Retype, exactly as they stand, the lines from the start of the data to the line that contains "ConGaLi is still", both ends included. Leave the pictures out.
── GIVEN RECORDS
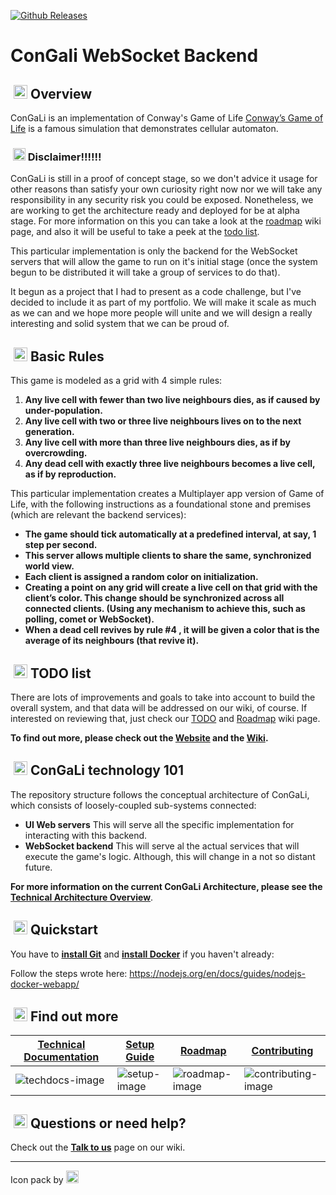 [![Github Releases](https://img.shields.io/github/downloads/atom/atom/latest/total.svg?style=flat-square)](../..)

# ConGali WebSocket Backend

##  &nbsp;<img src="../../wiki/images/idea.png" alt="Overview" width="22px"> Overview

ConGaLi is an implementation of Conway's Game of Life [Conway’s Game of Life] is a famous simulation that demonstrates cellular automaton.

### &nbsp;<img src="../../wiki/images/warning.png" alt="Disclaimer" width="20px"> **Disclaimer!!!!!!**

ConGaLi is still in a proof of concept stage, so we don't advice it usage for other reasons than satisfy your own curiosity right now nor we will take any responsibility in any security risk you could be exposed. Nonetheless, we are working to get the architecture ready and deployed for be at alpha stage. For more information on this you can take a look at the [roadmap][Roadmap] wiki page, and also it will be useful to take a peek at the [todo list][TODO].

This particular implementation is only the backend for the WebSocket servers that will allow the game to run on it's initial stage (once the system begun to be distributed it will take a group of services to do that).

It begun as a project that I had to present as a code challenge, but I've decided to include it as part of my portfolio. We will make it scale as much as we can and we hope more people will unite and we will design a really interesting and solid system that we can be proud of.

##  &nbsp;<img src="../../wiki/images/law.png" alt="Basic Rules" width="22px"> Basic Rules

This game is modeled as a grid with 4 simple rules:

1. **Any live cell with fewer than two live neighbours dies, as if caused by under-population.**
2. **Any live cell with two or three live neighbours lives on to the next generation.**
3. **Any live cell with more than three live neighbours dies, as if by overcrowding.**
4. **Any dead cell with exactly three live neighbours becomes a live cell, as if by reproduction.**

This particular implementation creates a Multiplayer app version of Game of Life, with the following instructions as a foundational stone and premises (which are relevant the backend services):

- **The game should tick automatically at a predefined interval, at say, 1 step per second.**
- **This server allows multiple clients to share the same, synchronized world view.**
- **Each client is assigned a random color on initialization.**
- **Creating a point on any grid will create a live cell on that grid with the client’s color. This change should be synchronized across all connected clients. (Using any mechanism to achieve this, such as polling, comet or WebSocket).**
- **When a dead cell revives by rule #4 , it will be given a color that is the average of its neighbours (that revive it).**

##  &nbsp;<img src="../../wiki/images/todo_list.png" alt="TODO" width="22px"> TODO list

There are lots of improvements and goals to take into account to  build the overall system, and that data will be addressed on our wiki, of course. If interested on reviewing that, just check our [TODO] and [Roadmap] wiki page.

**To find out more, please check out the [Website] and the [Wiki].**

##  &nbsp;<img src="../../wiki/images/training.png" alt="ConGaLi 101" width="22px"> ConGaLi technology 101

The repository structure follows the conceptual architecture of ConGaLi, which consists of loosely-coupled sub-systems connected:

* **UI Web servers** This will serve all the specific implementation for interacting with this backend.
* **WebSocket backend** This will serve al the actual services that will execute the game's logic. Although, this will change in a not so distant future.

**For more information on the current ConGaLi Architecture, please see the [Technical Architecture Overview]**.

## &nbsp;<img src="../../wiki/images/running_rabbit.png" alt="Quickstart" width="22px"> Quickstart

You have to **[install Git]** and **[install Docker]** if you haven't already:

Follow the steps wrote here: https://nodejs.org/en/docs/guides/nodejs-docker-webapp/

##  &nbsp;<img src="../../wiki/images/search.png" alt="Find out more" width="22px"> Find out more

| **[Technical Documentation]**     | **[Setup Guide]**     | **[Roadmap]**           | **[Contributing]**           |
|-------------------------------------|-------------------------------|-----------------------------------|---------------------------------------------|
| ![techdocs-image] | ![setup-image] | ![roadmap-image] | ![contributing-image] |

##  &nbsp;<img src="../../wiki/images/help.png" alt="Questions, help?" width="22px"> Questions or need help?

Check out the **[Talk to us]** page on our wiki.


[release-image]: https://img.shields.io/github/downloads/atom/atom/latest/total.svg?style=flat-square
[releases]: ./releases

[Website]: -
[Wiki]: ./wiki
[Talk to us]: ./wiki/Talk-to-us
[Contributing]: ./wiki/Contributing
[Setup Guide]: ./wiki/Setting-up-ConGaLi
[Technical Architecture Overview]: ./wiki/Technical-Architecture-Overview
[Technical Documentation]: ./wiki/ConGaLi-Technical-documentation
[Roadmap]: ./wiki/Product-roadmap
[TODO]: ./wiki/TODO

[Conway’s Game of Life]: https://en.wikipedia.org/wiki/Conway's_Game_of_Life
[Eric Weisstein's treasure trove]: http://www.ericweisstein.com/encyclopedias/life/
[install Git]: https://git-scm.com/downloads
[install Docker]: https://docs.docker.com/engine/installation/

[techdocs-image]: ../../wiki/images/knowledge_sharing.png
[setup-image]: ../../wiki/images/support.png
[roadmap-image]: ../../wiki/images/adventure_map.png
[contributing-image]: ../../wiki/images/helping_hand.png

***
Icon pack by <a href="https://icons8.com" alt="Icons8"><img src="https://github.com/miguel-isasmendi/ConGaLi-Backend-WebSocket/wiki/images/Icons8.png" width="20px"></a>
────
▶ SOLUTION
 [![Github Releases](https://img.shields.io/github/downloads/atom/atom/latest/total.svg?style=flat-square)](../..)

# ConGali WebSocket Backend

##  &nbsp;<img src="../../wiki/images/idea.png" alt="Overview" width="22px"> Overview

ConGaLi is an implementation of Conway's Game of Life [Conway’s Game of Life] is a famous simulation that demonstrates cellular automaton.

### &nbsp;<img src="../../wiki/images/warning.png" alt="Disclaimer" width="20px"> **Disclaimer!!!!!!**

ConGaLi is still in a proof of concept stage, so we don't advice it usage for other reasons than satisfy your own curiosity right now nor we will take any responsibility in any security risk you could be exposed. Nonetheless, we are working to get the architecture ready and deployed for be at alpha stage. For more information on this you can take a look at the [roadmap][Roadmap] wiki page, and also it will be useful to take a peek at the [todo list][TODO].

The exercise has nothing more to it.